Ainsi, pour ses premiers panégyristes, Voltaire brille surtout comme auteur tragique ; il éclate, comme tel, au-dessus de tous ses émules ; et, de cette gloire éblouissante, un des rayons les plus clairs est Mahomet. Aussi bien, nous savons quelle importance il attachait lui-même à cet ouvrage. En 1738, en 1739, en 1740, il y travaillait ; en 1741, il l’essayait à Lille ; en 1742, il déclarait que, pour plaire à Helvétius, il l’avait encore « retaillé, recoupé, relimé, raboté, rebrodé ; » il n’avait de cesse qu’il n’eût été représenté à Paris. Ayant dû le retirer après trois représentations, il souffrait de ce mécompte jusqu’en 1751, époque d’une triomphale reprise. En 1757, après l’attentat de Damiens, il demandait qu’on le rejouât, pour le faire profiter de l’horreur inspirée par ce crime d’un fanatique. En 1761, il se réjouissait d’apprendre, par M. de Lauraguais, qu’il faisait, ainsi que Sémiramis, « un effet prodigieux. » Au reste, même avant la première épreuve, son plus grand embarras, au sujet de Mahomet, n’avait été que « de savoir comment une pièce d’un genre si nouveau et si hasardé réussirait auprès de nos galans Français… » — « J’en reviens à Mahomet, écrivait-il à M. d’Argental ; il est tout neuf… » Et, de même, à M. de Cideville : « Heureux celui qui trouve une veine nouvelle dans cette mine du théâtre, si longtemps fouillée et retournée ! Je ne vous ai point envoyé Zulime.. ; je crois pouvoir mieux faire, et qu’en effet Mahomet vaut mieux. » Assurément il le croyait, puisque, plus d’un quart de siècle après, il se plaisait à rappeler ce préféré dans une lettre à d’Alembert, et que, juste à la suite, il ne craignait pas d’écrire : « Je suis depuis longtemps entièrement de votre avis sur Athalie. J’ai toujours regardé cette pièce comme une très belle tragédie de collège. »

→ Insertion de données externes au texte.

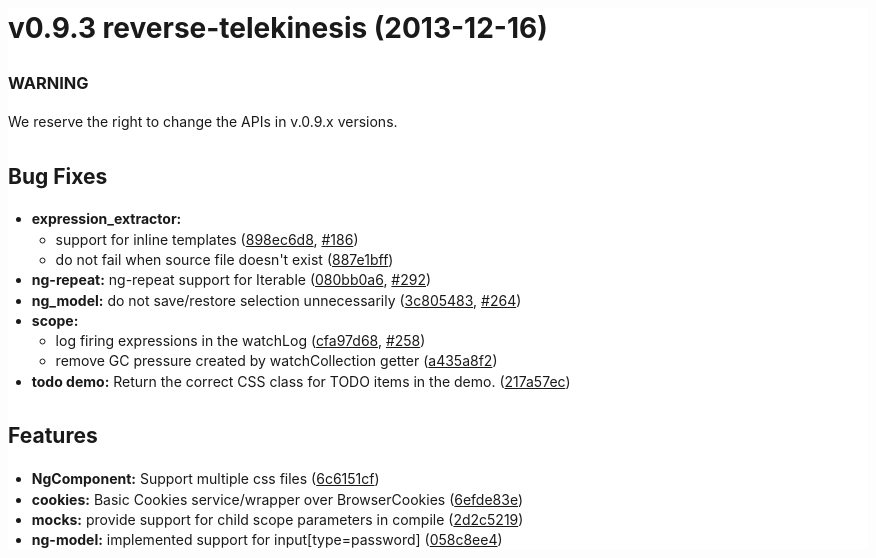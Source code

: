 

<a name="0.9.3"></a>
# v0.9.3 reverse-telekinesis (2013-12-16)

### WARNING

We reserve the right to change the APIs in v.0.9.x versions.

## Bug Fixes

- **expression_extractor:**
  - support for inline templates
  ([898ec6d8](https://github.com/angular/angular.dart/commit/898ec6d89acb5ff64991a0c641e8874791d378dc),
   [#186](https://github.com/angular/angular.dart/issues/186))
  - do not fail when source file doesn't exist
  ([887e1bff](https://github.com/angular/angular.dart/commit/887e1bffab6a7f3810e2bb23b556cdc2e0a79ed5))
- **ng-repeat:** ng-repeat support for Iterable
  ([080bb0a6](https://github.com/angular/angular.dart/commit/080bb0a6062efe00dc393b3a8d0a19a3968d9ec8),
   [#292](https://github.com/angular/angular.dart/issues/292))
- **ng_model:** do not save/restore selection unnecessarily
  ([3c805483](https://github.com/angular/angular.dart/commit/3c805483e45cc6a344b5a34c3ca4ccac509e2349),
   [#264](https://github.com/angular/angular.dart/issues/264))
- **scope:**
  - log firing expressions in the watchLog
  ([cfa97d68](https://github.com/angular/angular.dart/commit/cfa97d685c8b12976ef1be407f4610e5641482c1),
   [#258](https://github.com/angular/angular.dart/issues/258))
  - remove GC pressure created by watchCollection getter
  ([a435a8f2](https://github.com/angular/angular.dart/commit/a435a8f2867b5b7440a3769da4ea441fc0198832))
- **todo demo:** Return the correct CSS class for TODO items in the demo.
  ([217a57ec](https://github.com/angular/angular.dart/commit/217a57ecfe7a897a1bb79eef686dcfb9a7b6498e))


## Features

- **NgComponent:** Support multiple css files
  ([6c6151cf](https://github.com/angular/angular.dart/commit/6c6151cf2ad45c4891ea14669cbfe942f79655d6))
- **cookies:** Basic Cookies service/wrapper over BrowserCookies
  ([6efde83e](https://github.com/angular/angular.dart/commit/6efde83edf5df79f9c7fa6ccf21ae51933c72938))
- **mocks:** provide support for child scope parameters in compile
  ([2d2c5219](https://github.com/angular/angular.dart/commit/2d2c521981ed04789f82fd182c0248abd89ebd79))
- **ng-model:** implemented support for input[type=password]
  ([058c8ee4](https://github.com/angular/angular.dart/commit/058c8ee4017f45c46017c99d64fc192e6fab0137))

Cependant Ducis a glissé dans son panégyrique cette petite phrase, qui laissait du recours aux sceptiques : « L’univers et le temps, voilà les deux seuls juges des grands hommes. » Pour l’univers, il est difficile de connaître et d’exprimer son jugement Mais, pour le temps, nous pouvons enregistrer son arrêt en date de ce jour : ce n’est pas de notre faute, — c’est plutôt la faute à Voltaire ! — si, d’aventure, il est irrévérencieux.